We’ve put together our list of the top 5 things to consider when subdividing


1. What does the perfect section look like? 

The perfect section in Auckland at the moment is the one that you can afford to build on. Land is scarce and house prices are unaffordable for many, so the perfect site is one that you can make the most of and be creative with in how you use the area (which is why it does pay to have an architect involved early on). Before you consider what makes a site suitable, you need to examine why you’re considering subdividing.

2. What is your “why”?

This may sound obvious, but the first question to ask yourself is, “What do I want from this?” Why are you thinking about subdividing or building?

Do you have land beside your current house that you’re not using, that you can build on? Are you thinking about knocking down a house and rebuilding one or more properties on the same land? Do you want to build something that you can sell? Do you want to build something that will generate ongoing rental income for you? Do you want to build something to move into once you’ve sold what you’re currently living in on the same site?

Each of these scenarios brings with it different benefits as well as different restrictions, and the more we know about your end goals, the more options we can present.


3. What is the “new” Auckland Unitary Plan?

The Auckland Unitary Plan is a plan that Auckland Council has written to help deal with Auckland’s growth. It replaces the different district and regional plans that were in place when Auckland was made up of separate councils. One of the key roles of the Plan, as stated by Auckland Council, is to provide “the regulatory framework to help make Auckland a quality place to live, attractive to people and businesses and a place where environmental standards are respected and upheld”.

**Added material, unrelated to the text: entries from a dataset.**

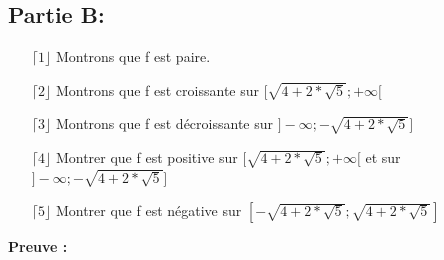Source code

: \documentclass[a4paper, 12pt]{article}
\begin{document}
\newpage
\subsection{Partie B:}

\begin{itemize}
	\item[\(\lceil 1 \rfloor\)] Montrons que f est paire.
	\item[\(\lceil 2 \rfloor\)] Montrons que f est croissante sur \( [ \sqrt{4 + 2 * \sqrt{5}} ; +\infty [ \)
	\item[\(\lceil 3 \rfloor\)] Montrons que f est décroissante sur \( ] -\infty ; -\sqrt{4 + 2 * \sqrt{5}} ] \)
	\item[\(\lceil 4 \rfloor\)] Montrer que f est positive sur \( [ \sqrt{4 + 2 * \sqrt{5}} ; +\infty [ \) et sur \( ] -\infty ; -\sqrt{4 + 2 * \sqrt{5}} ] \)
	\item[\(\lceil 5 \rfloor\)] Montrer que f est négative sur \( [ -\sqrt{4 + 2 * \sqrt{5}} ; \sqrt{4 + 2 * \sqrt{5}} ] \)
\end{itemize}

\textbf{Preuve :}
\end{document}
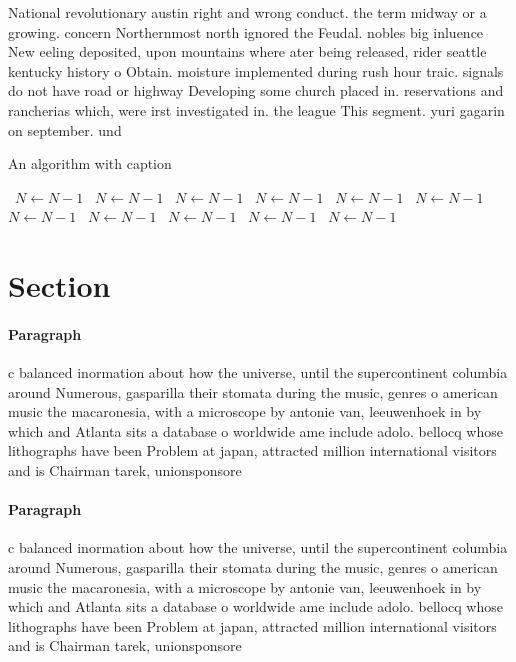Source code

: \documentclass[a4paper]{article}
\begin{document}
National revolutionary austin right and wrong conduct. the term midway or a growing. concern Northernmost north ignored the Feudal. nobles big inluence New eeling deposited, upon mountains where ater being released, rider seattle kentucky history o Obtain. moisture implemented during rush hour traic. signals do not have road or highway Developing some church placed in. reservations and rancherias which, were irst investigated in. the league This segment. yuri gagarin on september. und

\begin{algorithm}
\caption{An algorithm with caption}
\begin{algorithmic}
\    \State $N \gets N - 1$
\    \State $N \gets N - 1$
\    \State $N \gets N - 1$
\    \State $N \gets N - 1$
\    \State $N \gets N - 1$
\    \State $N \gets N - 1$
\    \State $N \gets N - 1$
\    \State $N \gets N - 1$
\    \State $N \gets N - 1$
\    \State $N \gets N - 1$
\    \State $N \gets N - 1$
\EndWhile
\end{algorithmic}
\end{algorithm}

\section{Section}

\paragraph{Paragraph}
c balanced inormation about how the universe, until the supercontinent columbia around Numerous, gasparilla their stomata during the music, genres o american music the macaronesia, with a microscope by antonie van, leeuwenhoek in by which and Atlanta sits a database o worldwide ame include adolo. bellocq whose lithographs have been Problem at japan, attracted million international visitors and is Chairman tarek, unionsponsore


\paragraph{Paragraph}
c balanced inormation about how the universe, until the supercontinent columbia around Numerous, gasparilla their stomata during the music, genres o american music the macaronesia, with a microscope by antonie van, leeuwenhoek in by which and Atlanta sits a database o worldwide ame include adolo. bellocq whose lithographs have been Problem at japan, attracted million international visitors and is Chairman tarek, unionsponsore
\end{document}
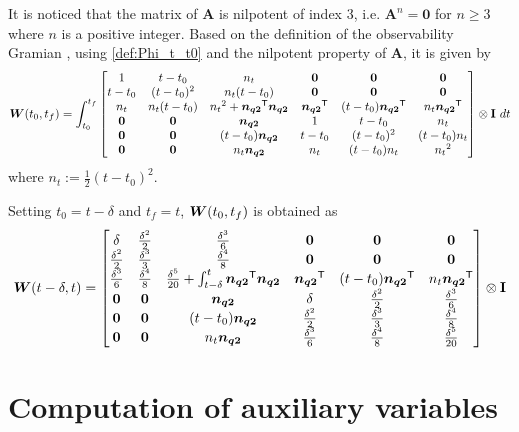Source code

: \documentclass[journal,onecolumn]{IEEEtran}
\begin{document}
It is noticed that the matrix of ${\mathbf A}$ is nilpotent of index 3, i.e. ${\mathbf A}^n={\mathbf 0}$ for $n\geq3$ where $n$ is a positive integer.
Based on the definition of the observability Gramian , using \eqref{def:Phi_t_t0} and the nilpotent property of ${\mathbf A}$, it is given by
%
	\begin{align}
		\boldsymbol{W}(t_0,t_f)=\int_{t_0}^{t_f}
		\begin{bmatrix}
			1  & t-t_0 & n_t  & {\bf 0} & {\bf 0} & {\bf 0} \\
			t-t_0 & (t-t_0)^2 & n_t(t-t_0) & {\bf 0} & {\bf 0} & {\bf 0} \\
			n_t & n_t(t-t_0) & {n_t}^2+\boldsymbol{n_{q2}}^\mathsf{T}\boldsymbol{n_{q2}} & \boldsymbol{n_{q2}}^\mathsf{T} & (t-t_0)\boldsymbol{n_{q2}}^\mathsf{T} & n_t\boldsymbol{n_{q2}}^\mathsf{T}\\
			{\bf 0} & {\bf 0} & \boldsymbol{n_{q2}}  & 1  & t-t_0 & n_t\\
			{\bf 0} & {\bf 0} & (t-t_0)\boldsymbol{n_{q2}} & t-t_0 & (t-t_0)^2 & (t-t_0)n_t\\
			{\bf 0} & {\bf 0} & n_t\boldsymbol{n_{q2}} & n_t & (t-t_0)n_t & {n_t}^2
		\end{bmatrix}\otimes {\bf I}~dt
		\label{eq:W_t0_tf}
	\end{align}
%
where $n_t:=\frac{1}{2}(t-{t_0})^2$.

Setting $t_0=t-\delta$ and $t_f=t$, $\boldsymbol{W}(t_0,t_f)$ is obtained as
%
	\begin{align}
		\boldsymbol{W}(t-\delta,t)=
		\begin{bmatrix}
			\delta  & \frac{\delta^2}{2} & \frac{\delta^3}{6}  & {\bf 0} & {\bf 0} & {\bf 0} \\
			\frac{\delta^2}{2} & \frac{\delta^3}{3} & \frac{\delta^4}{8} & {\bf 0} & {\bf 0} & {\bf 0} \\
			\frac{\delta^3}{6} & \frac{\delta^4}{8} & \frac{\delta^5}{20}+\int_{t-\delta}^{t}\boldsymbol{n_{q2}}^\mathsf{T}\boldsymbol{n_{q2}} & \boldsymbol{n_{q2}}^\mathsf{T} & (t-t_0)\boldsymbol{n_{q2}}^\mathsf{T} & n_t\boldsymbol{n_{q2}}^\mathsf{T}\\
			{\bf 0} & {\bf 0} & \boldsymbol{n_{q2}}  & \delta  & \frac{\delta^2}{2} & \frac{\delta^3}{6}\\
			{\bf 0} & {\bf 0} & (t-t_0)\boldsymbol{n_{q2}} & \frac{\delta^2}{2} & \frac{\delta^3}{3} & \frac{\delta^4}{8}\\
			{\bf 0} & {\bf 0} & n_t\boldsymbol{n_{q2}} & \frac{\delta^3}{6} & \frac{\delta^4}{8} & \frac{\delta^5}{20}
		\end{bmatrix}\otimes {\bf I}
		\label{eq:W_t_delta}
	\end{align}

\section{Computation of auxiliary variables}
\label{sec:aux_notation}
\end{document}
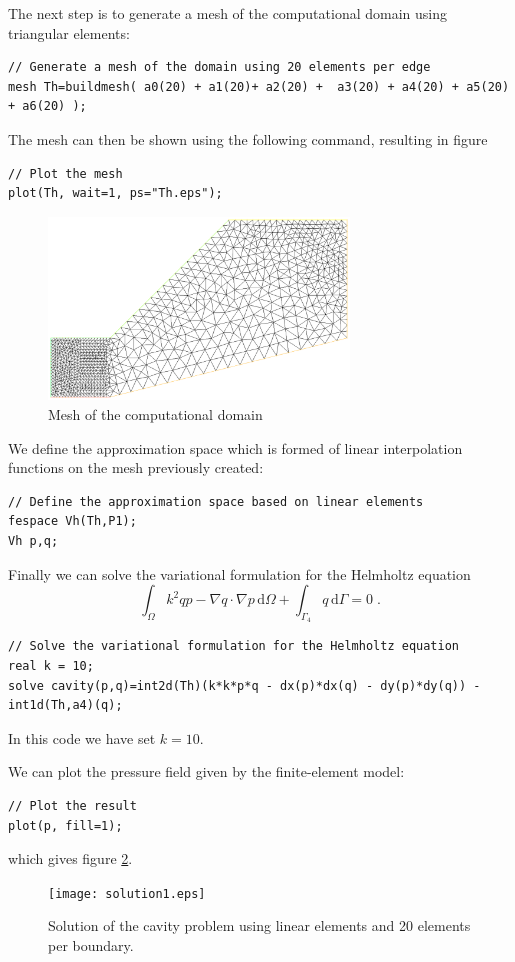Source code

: \documentclass[english,3p]{elsarticle}
\newcommand{\dd}{\mathrm{d}}
\begin{document}
The next step is to generate a mesh of the computational domain using triangular elements:
\begin{lstlisting}
// Generate a mesh of the domain using 20 elements per edge
mesh Th=buildmesh( a0(20) + a1(20)+ a2(20) +  a3(20) + a4(20) + a5(20) + a6(20) );
\end{lstlisting}
The mesh can then be shown using the following command, resulting in figure
\begin{lstlisting}
// Plot the mesh
plot(Th, wait=1, ps="Th.eps");
\end{lstlisting}
\begin{figure}[h]
\centering
\includegraphics[width=80mm]{mesh.eps}
\caption{Mesh of the computational domain}
\label{fig:mesh}
\end{figure}

We define the approximation space which is formed of linear interpolation functions on the mesh previously created:
\begin{lstlisting}
// Define the approximation space based on linear elements
fespace Vh(Th,P1);
Vh p,q;
\end{lstlisting}

Finally we can solve the variational formulation for the Helmholtz equation
$$
\int_\Omega k^2qp - \nabla q\cdot\nabla p\,\dd\Omega+
\int_{\Gamma_4} q\,\dd\Gamma
=0
\;.
$$
\begin{lstlisting}
// Solve the variational formulation for the Helmholtz equation
real k = 10;
solve cavity(p,q)=int2d(Th)(k*k*p*q - dx(p)*dx(q) - dy(p)*dy(q)) - int1d(Th,a4)(q);
\end{lstlisting}
In this code we have set $k=10$.

We can plot the pressure field given by the finite-element model:
\begin{lstlisting}
// Plot the result
plot(p, fill=1);
\end{lstlisting}
which gives figure \ref{fig:solution1}.
\begin{figure}[h]
\centering
\texttt{[image: solution1.eps]}
\caption{Solution of the cavity problem using linear elements and 20 elements per boundary.}
\label{fig:solution1}
\end{figure}
\end{document}
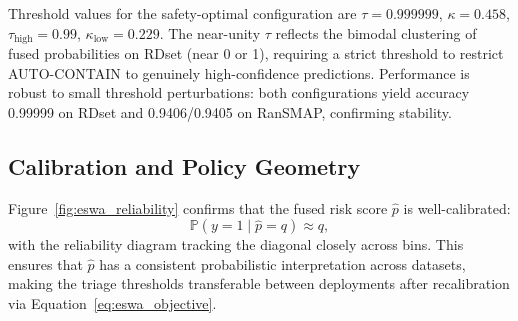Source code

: \begin{table}[ht]
\centering
\caption{Fusion and triage performance under safety-optimal and low-escalation policies.}
\label{tab:eswa_triage}
\end{table}

Threshold values for the safety-optimal configuration are $\tau = 0.999999$, $\kappa = 0.458$, $\tau_\text{high} = 0.99$, $\kappa_\text{low} = 0.229$. The near-unity $\tau$ reflects the bimodal clustering of fused probabilities on RDset (near 0 or 1), requiring a strict threshold to restrict AUTO-CONTAIN to genuinely high-confidence predictions. Performance is robust to small threshold perturbations: both configurations yield accuracy 0.99999 on RDset and 0.9406/0.9405 on RanSMAP, confirming stability.

\subsection{Calibration and Policy Geometry}

Figure~\ref{fig:eswa_reliability} confirms that the fused risk score $\hat{p}$ is well-calibrated:
\begin{equation}
\mathbb{P}(y = 1 \mid \hat{p} = q) \approx q,
\end{equation}
with the reliability diagram tracking the diagonal closely across bins. This ensures that $\hat{p}$ has a consistent probabilistic interpretation across datasets, making the triage thresholds transferable between deployments after recalibration via Equation~\eqref{eq:eswa_objective}.


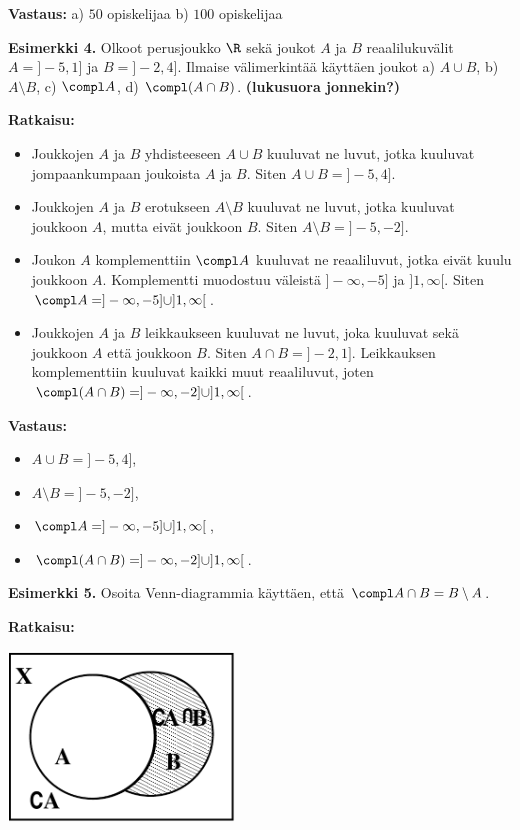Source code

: {\bf Vastaus:} a) $50$ opiskelijaa b) $100$ opiskelijaa


{\bf Esimerkki 4.} Olkoot perusjoukko $\R$ sekä joukot $A$ ja $B$ reaalilukuvälit $A = ]-5, 1]$ ja $B = ]-2, 4]$. Ilmaise välimerkintää käyttäen joukot a) $A\cup B$, b) $A \setminus B$, c) $\compl A$, d) $\compl( A \cap B)$. {\bf (lukusuora jonnekin?)}  

{\bf Ratkaisu:} 
\begin{itemize}
\item[a)] Joukkojen $A$ ja $B$ yhdisteeseen $A \cup B$ kuuluvat ne luvut, jotka kuuluvat jompaankumpaan joukoista $A$ ja $B$. Siten $A\cup B = ]-5, 4]$.
\item[b)] Joukkojen $A$ ja $B$ erotukseen $A \setminus B$ kuuluvat ne luvut, jotka kuuluvat joukkoon $A$, mutta eivät joukkoon $B$. Siten $A \setminus B = ]-5, -2]$.
\item[c)] Joukon $A$ komplementtiin $\compl A$ kuuluvat ne reaaliluvut, jotka eivät kuulu joukkoon $A$. Komplementti muodostuu väleistä $]-\infty, -5]$ ja $]1, \infty [$. Siten $\compl A = ]-\infty, -5] \cup ]1, \infty [$.
\item[d)] Joukkojen $A$ ja $B$ leikkaukseen kuuluvat ne luvut, joka kuuluvat sekä joukkoon $A$ että joukkoon $B$. Siten $A\cap B = ]-2, 1]$. Leikkauksen komplementtiin kuuluvat kaikki muut reaaliluvut, joten $\compl( A \cap B) = ]-\infty, -2] \cup ]1,\infty [$.
\end{itemize}

{\bf Vastaus:}
\begin{itemize}
\item[a)] $A\cup B =]-5, 4]$,
\item[b)] $A \setminus B = ]-5, -2]$,
\item[c)] $\compl A = ]-\infty, -5] \cup ]1, \infty [$,
\item[d)] $\compl( A \cap B) = ]-\infty, -2] \cup ]1,\infty [$.
\end{itemize}


{\bf Esimerkki 5.} Osoita Venn-diagrammia käyttäen, että $\compl A \cap B = B \setminus A$.

{\bf Ratkaisu:}


\begin{center}
\includegraphics[width=6cm]{kuvat/esim4-3_2b}
\end{center}

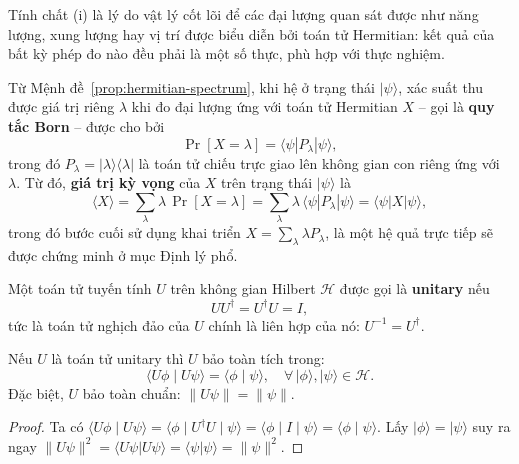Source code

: \begin{remark}
\label{remark:bornRule}
Tính chất (i) là lý do vật lý cốt lõi để các đại lượng quan sát được như năng lượng,
xung lượng hay vị trí được biểu diễn bởi toán tử Hermitian: kết quả của bất kỳ phép
đo nào đều phải là một số thực, phù hợp với thực nghiệm.
\end{remark}


Từ Mệnh đề~\ref{prop:hermitian-spectrum}, khi hệ ở trạng thái $|\psi\rangle$,
xác suất thu được giá trị riêng $\lambda$ khi đo đại lượng ứng với toán tử Hermitian
$X$ -- gọi là \textbf{quy tắc Born} -- được cho bởi
\begin{equation}
    \Pr[X = \lambda] = \langle\psi| P_\lambda |\psi\rangle,
    \label{eq:born-rule}
\end{equation}
trong đó $P_\lambda = |\lambda\rangle\langle\lambda|$ là toán tử chiếu trực giao lên
không gian con riêng ứng với $\lambda$. Từ đó, \textbf{giá trị kỳ vọng} của $X$
trên trạng thái $|\psi\rangle$ là
\begin{equation}
    \langle X \rangle
    = \sum_\lambda \lambda\,\Pr[X = \lambda]
    = \sum_\lambda \lambda\,\langle\psi| P_\lambda |\psi\rangle
    = \langle\psi| X |\psi\rangle,
    \label{eq:expectation}
\end{equation}
trong đó bước cuối sử dụng khai triển $X = \sum_\lambda \lambda P_\lambda$,
là một hệ quả trực tiếp sẽ được chứng minh ở mục Định lý phổ.

\begin{definition}
Một toán tử tuyến tính $U$ trên không gian Hilbert $\mathcal{H}$ được gọi là
\textbf{unitary} nếu
$$U U^\dagger = U^\dagger U = I,$$
tức là toán tử nghịch đảo của $U$ chính là liên hợp của nó: $U^{-1} = U^\dagger$.
\end{definition}

\begin{proposition}
\label{prop:unitary-preserve}
Nếu $U$ là toán tử unitary thì $U$ bảo toàn tích trong:
$$\langle U\phi \mid U\psi \rangle = \langle \phi \mid \psi \rangle,
\quad \forall\, |\phi\rangle, |\psi\rangle \in \mathcal{H}.$$
Đặc biệt, $U$ bảo toàn chuẩn: $\|U\psi\| = \|\psi\|$.
\end{proposition}

\begin{proof}
Ta có $\langle U\phi \mid U\psi \rangle = \langle \phi \mid U^\dagger U \mid \psi \rangle
= \langle \phi \mid I \mid \psi \rangle = \langle \phi \mid \psi \rangle$.
Lấy $|\phi\rangle = |\psi\rangle$ suy ra ngay $\|U\psi\|^2 = \langle U\psi|U\psi\rangle
= \langle\psi|\psi\rangle = \|\psi\|^2$.
\end{proof}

In short, the Plan affects your options regarding how you use your land.

Auckland Council has a lot of information and planning maps on its website, but for someone not used to reading this sort of information, it may be a bit of a headache to wade through and make sense of. If you’d rather we do the quick translating for you, get in touch and we’ll be happy to help!

4. How does the Auckland Unitary Plan affect your options?

There are a number of land use zones outlined in the Plan – including residential, business, open space, future urban, rural, special purpose, etc. Within the residential category, there are currently six types of residential zoning – Large Lot, Rural and Coastal Settlement, Single House, Mixed Housing Suburban, Mixed Housing Urban, Terrace Housing and Apartment Buildings. Each of these zones has rules and restrictions around what you are legally allowed to do when you build.

Before we go any further, let’s clear up the myth around “minimum lot size” that keeps coming up. Under the old planning rules, a site needed to be at least 600m2 or 800m2 before you could subdivide and add a new dwelling. This is no longer the case, as long as you can prove that you comply with all the Unitary Plan rules – that is, as long as you have a design which shows compliance with these rules.

To make things a bit easier to understand, we’ve created a table summarising the key restrictions for each of the six residential zones – allowing you to see at a glance how much building coverage is allowed, how much landscaped area you need to include, maximum building height, etc. If you’d like a copy, get in touch and we can email it to you.

5. Once you find out what zone you’re in, what do you need to do next?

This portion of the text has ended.